Once you have set your marketing strategy, it is time to get the work done. And it is just as critical to track the work you are doing as it is to track your strategy (as we already discussed in this post).
Campaigns play a huge role in marketing. But it is tough to measure their success without connecting them back to your strategy. That’s why incorporating your campaigns into your marketing roadmap is essential. It allows you to link each campaign back up to business-level goals.

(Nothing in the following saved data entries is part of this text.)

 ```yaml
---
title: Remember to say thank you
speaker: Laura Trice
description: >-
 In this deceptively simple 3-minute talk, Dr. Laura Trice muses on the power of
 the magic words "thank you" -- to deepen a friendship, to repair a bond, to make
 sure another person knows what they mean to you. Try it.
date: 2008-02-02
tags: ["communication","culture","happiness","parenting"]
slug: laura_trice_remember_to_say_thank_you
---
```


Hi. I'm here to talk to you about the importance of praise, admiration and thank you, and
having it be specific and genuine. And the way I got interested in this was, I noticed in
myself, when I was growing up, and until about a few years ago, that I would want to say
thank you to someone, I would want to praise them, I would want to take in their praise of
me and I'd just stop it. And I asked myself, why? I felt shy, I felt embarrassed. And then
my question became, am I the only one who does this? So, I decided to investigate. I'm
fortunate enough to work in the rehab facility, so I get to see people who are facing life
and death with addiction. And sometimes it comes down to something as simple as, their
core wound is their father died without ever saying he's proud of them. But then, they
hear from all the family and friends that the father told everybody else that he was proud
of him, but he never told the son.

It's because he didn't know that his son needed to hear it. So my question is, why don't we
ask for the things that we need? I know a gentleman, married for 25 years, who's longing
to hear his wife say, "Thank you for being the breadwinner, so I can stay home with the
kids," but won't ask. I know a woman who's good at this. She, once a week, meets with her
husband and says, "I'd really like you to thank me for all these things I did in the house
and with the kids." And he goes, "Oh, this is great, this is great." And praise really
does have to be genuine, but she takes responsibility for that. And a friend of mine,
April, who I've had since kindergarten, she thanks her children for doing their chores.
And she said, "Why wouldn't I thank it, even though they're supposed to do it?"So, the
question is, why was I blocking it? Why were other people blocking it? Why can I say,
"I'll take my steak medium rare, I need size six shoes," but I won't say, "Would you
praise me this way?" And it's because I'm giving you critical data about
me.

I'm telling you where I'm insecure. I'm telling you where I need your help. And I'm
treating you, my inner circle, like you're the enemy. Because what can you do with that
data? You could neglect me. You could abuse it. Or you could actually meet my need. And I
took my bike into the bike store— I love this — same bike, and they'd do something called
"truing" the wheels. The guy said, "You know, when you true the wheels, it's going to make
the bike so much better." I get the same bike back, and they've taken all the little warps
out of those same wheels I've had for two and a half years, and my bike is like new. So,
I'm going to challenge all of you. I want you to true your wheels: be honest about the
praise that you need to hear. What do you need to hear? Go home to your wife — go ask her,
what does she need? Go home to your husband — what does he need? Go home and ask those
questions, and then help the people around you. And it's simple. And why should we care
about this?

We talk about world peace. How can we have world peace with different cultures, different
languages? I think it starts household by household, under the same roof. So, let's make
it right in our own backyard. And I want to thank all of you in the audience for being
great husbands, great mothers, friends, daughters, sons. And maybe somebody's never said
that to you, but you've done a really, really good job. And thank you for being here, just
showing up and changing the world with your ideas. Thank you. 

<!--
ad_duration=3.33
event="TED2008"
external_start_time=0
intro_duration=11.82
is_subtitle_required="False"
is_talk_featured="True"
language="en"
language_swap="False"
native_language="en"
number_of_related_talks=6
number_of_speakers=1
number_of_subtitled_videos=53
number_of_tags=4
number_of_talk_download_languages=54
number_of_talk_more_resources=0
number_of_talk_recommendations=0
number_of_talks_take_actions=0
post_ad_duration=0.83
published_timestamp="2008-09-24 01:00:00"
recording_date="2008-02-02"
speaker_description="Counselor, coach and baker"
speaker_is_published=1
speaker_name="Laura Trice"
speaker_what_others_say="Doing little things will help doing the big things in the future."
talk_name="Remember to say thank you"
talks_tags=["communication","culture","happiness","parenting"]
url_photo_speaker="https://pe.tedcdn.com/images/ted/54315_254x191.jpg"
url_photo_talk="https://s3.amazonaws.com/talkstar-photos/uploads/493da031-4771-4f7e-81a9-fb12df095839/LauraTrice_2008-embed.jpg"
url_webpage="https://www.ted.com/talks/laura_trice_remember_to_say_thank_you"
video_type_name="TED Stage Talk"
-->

Recent research shows that 52 percent of marketers feel like they are blindly creating campaigns without any idea how it affects other parts of the business. That is why it’s critical for you to close the loop by capturing and sharing data regularly with other cross-functional teams.
So, once your roadmap is planned out, make sure you proudly share it with your organization on a regular basis to keep everyone up to date. This includes your own marketing team as well as the sales, product, engineering, and design teams.
Roadmaps keep marketing teams in sync with their cross-functional teams, business strategy, and customers. The end result is more clarity, strategic work, and measurable results.
Ultimately, we all need a roadmap. That’s because today’s customers, markets, and technologies are more dynamic and unpredictable than ever.
How do you keep your marketing team focused on what matters?